## ACTIVITY
Only the lines from the start of the entries up to and including the line with "identifier. | [optional]" should be written out, exactly as they stand.

## GIVEN DATA

* * * * * * * * *

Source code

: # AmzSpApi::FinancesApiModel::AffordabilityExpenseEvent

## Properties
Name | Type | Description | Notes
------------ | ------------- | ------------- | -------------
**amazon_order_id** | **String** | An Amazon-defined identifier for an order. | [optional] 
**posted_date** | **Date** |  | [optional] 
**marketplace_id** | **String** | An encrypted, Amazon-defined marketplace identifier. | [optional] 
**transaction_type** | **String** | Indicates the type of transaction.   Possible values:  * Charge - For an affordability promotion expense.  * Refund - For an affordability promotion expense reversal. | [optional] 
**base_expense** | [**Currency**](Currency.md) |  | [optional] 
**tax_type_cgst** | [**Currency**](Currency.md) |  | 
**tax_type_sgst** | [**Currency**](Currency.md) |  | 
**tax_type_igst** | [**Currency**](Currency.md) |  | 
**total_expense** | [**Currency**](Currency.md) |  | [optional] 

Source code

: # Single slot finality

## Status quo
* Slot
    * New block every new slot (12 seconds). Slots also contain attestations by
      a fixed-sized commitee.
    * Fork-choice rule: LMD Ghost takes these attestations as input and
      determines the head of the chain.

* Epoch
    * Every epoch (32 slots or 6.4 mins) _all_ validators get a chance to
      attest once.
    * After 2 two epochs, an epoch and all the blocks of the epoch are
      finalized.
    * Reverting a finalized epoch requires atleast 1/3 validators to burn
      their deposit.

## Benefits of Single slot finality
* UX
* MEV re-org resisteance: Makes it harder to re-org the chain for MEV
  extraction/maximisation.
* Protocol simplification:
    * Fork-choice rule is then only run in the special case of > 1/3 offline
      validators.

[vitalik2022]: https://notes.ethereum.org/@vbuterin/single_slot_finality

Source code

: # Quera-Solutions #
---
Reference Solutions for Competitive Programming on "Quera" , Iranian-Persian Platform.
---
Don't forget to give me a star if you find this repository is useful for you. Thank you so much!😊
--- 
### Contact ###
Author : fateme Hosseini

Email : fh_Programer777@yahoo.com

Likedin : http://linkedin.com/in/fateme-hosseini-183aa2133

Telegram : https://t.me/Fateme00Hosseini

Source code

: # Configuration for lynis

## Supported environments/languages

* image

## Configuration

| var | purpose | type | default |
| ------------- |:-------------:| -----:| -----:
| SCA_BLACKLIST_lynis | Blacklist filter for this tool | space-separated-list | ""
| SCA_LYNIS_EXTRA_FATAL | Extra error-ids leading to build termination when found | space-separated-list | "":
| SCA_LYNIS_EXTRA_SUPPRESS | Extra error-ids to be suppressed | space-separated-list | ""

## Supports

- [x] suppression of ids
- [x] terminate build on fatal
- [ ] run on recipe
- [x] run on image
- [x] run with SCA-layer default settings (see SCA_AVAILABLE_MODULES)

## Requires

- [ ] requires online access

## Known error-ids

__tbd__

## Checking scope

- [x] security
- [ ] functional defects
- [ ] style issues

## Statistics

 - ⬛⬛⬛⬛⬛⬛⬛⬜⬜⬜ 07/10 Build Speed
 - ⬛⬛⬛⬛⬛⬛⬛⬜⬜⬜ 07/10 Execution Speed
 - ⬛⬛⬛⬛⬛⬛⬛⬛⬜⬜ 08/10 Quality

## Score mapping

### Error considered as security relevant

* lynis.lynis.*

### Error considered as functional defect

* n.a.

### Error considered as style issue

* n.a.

* * * * * * * * *

## FINISHED EXERCISE
Source code

: # AmzSpApi::FinancesApiModel::AffordabilityExpenseEvent

## Properties
Name | Type | Description | Notes
------------ | ------------- | ------------- | -------------
**amazon_order_id** | **String** | An Amazon-defined identifier for an order. | [optional] 
**posted_date** | **Date** |  | [optional] 
**marketplace_id** | **String** | An encrypted, Amazon-defined marketplace identifier. | [optional] 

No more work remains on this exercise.